## TASK GOAL
The first line of the entries below, the line containing "By comparison, human-curated", and every line between them should be repeated exactly, and nothing else.

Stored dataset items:

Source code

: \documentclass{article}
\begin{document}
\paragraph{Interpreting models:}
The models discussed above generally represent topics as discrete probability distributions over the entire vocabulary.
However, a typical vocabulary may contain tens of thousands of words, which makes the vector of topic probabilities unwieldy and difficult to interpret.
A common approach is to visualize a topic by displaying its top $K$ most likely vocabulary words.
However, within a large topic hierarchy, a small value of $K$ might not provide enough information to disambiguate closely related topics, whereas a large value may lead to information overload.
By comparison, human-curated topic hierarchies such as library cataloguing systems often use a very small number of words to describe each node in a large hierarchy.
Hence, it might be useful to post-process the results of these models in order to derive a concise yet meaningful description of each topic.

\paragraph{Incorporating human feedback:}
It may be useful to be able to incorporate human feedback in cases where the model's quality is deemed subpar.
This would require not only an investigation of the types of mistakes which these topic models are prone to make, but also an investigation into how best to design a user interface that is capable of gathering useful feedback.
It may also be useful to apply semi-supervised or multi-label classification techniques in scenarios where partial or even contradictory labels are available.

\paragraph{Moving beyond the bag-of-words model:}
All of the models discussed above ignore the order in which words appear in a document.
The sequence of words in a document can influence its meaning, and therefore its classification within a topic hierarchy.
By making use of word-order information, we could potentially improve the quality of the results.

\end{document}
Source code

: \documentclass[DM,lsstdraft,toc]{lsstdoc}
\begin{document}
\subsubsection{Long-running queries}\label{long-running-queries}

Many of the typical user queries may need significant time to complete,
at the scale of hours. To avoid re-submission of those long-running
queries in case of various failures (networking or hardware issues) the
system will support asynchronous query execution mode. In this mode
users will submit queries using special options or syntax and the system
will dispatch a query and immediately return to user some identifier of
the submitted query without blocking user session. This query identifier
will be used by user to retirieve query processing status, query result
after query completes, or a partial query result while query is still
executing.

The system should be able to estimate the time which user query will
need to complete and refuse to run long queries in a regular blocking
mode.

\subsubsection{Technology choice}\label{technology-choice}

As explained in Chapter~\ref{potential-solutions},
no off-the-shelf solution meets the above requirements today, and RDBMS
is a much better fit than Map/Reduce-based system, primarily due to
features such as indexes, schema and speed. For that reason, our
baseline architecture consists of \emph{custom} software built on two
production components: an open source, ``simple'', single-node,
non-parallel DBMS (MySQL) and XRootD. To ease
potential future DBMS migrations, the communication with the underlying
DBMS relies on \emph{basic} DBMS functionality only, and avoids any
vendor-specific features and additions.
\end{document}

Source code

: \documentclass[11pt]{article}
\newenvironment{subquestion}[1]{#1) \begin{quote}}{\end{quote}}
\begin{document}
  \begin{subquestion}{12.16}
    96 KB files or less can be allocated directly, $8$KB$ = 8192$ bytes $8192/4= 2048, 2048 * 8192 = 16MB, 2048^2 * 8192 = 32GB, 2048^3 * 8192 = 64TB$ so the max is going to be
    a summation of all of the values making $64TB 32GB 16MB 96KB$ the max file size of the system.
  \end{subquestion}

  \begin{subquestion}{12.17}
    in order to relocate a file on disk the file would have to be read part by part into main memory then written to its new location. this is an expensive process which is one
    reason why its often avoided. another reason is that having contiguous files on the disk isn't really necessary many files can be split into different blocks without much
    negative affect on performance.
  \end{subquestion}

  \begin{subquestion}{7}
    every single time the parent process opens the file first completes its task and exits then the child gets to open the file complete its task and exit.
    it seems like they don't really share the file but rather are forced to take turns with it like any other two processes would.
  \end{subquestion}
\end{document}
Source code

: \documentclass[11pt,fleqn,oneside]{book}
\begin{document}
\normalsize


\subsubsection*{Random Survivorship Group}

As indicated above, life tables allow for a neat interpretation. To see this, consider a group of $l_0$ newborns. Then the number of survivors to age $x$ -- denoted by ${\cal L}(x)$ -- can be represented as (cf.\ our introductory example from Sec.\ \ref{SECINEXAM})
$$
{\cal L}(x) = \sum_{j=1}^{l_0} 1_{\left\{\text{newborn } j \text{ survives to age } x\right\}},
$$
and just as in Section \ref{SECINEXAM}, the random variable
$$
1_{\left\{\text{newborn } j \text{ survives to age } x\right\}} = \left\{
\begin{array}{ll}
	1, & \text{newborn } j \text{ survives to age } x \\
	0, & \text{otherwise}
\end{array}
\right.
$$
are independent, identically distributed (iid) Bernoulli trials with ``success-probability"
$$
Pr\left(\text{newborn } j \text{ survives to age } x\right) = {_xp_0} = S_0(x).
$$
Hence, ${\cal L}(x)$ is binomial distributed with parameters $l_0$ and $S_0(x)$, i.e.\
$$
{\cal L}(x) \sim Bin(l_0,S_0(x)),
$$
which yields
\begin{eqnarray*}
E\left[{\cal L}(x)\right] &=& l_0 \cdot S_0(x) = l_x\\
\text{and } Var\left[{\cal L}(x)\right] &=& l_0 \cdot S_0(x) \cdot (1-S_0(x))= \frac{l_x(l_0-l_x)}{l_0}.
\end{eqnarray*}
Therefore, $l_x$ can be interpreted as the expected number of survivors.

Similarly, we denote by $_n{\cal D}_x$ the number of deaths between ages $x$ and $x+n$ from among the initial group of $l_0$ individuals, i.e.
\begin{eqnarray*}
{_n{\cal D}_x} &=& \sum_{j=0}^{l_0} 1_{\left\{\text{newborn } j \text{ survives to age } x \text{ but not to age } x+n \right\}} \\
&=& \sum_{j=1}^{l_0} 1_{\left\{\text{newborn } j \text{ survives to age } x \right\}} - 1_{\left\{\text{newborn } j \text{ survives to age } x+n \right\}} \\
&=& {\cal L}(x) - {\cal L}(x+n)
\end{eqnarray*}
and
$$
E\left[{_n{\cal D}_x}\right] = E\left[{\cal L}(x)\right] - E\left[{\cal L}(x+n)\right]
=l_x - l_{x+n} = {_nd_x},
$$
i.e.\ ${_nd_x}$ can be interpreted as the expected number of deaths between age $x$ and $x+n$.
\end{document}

## RESPONSE
Source code

: \documentclass{article}
\begin{document}
\paragraph{Interpreting models:}
The models discussed above generally represent topics as discrete probability distributions over the entire vocabulary.
However, a typical vocabulary may contain tens of thousands of words, which makes the vector of topic probabilities unwieldy and difficult to interpret.
A common approach is to visualize a topic by displaying its top $K$ most likely vocabulary words.
However, within a large topic hierarchy, a small value of $K$ might not provide enough information to disambiguate closely related topics, whereas a large value may lead to information overload.
By comparison, human-curated topic hierarchies such as library cataloguing systems often use a very small number of words to describe each node in a large hierarchy.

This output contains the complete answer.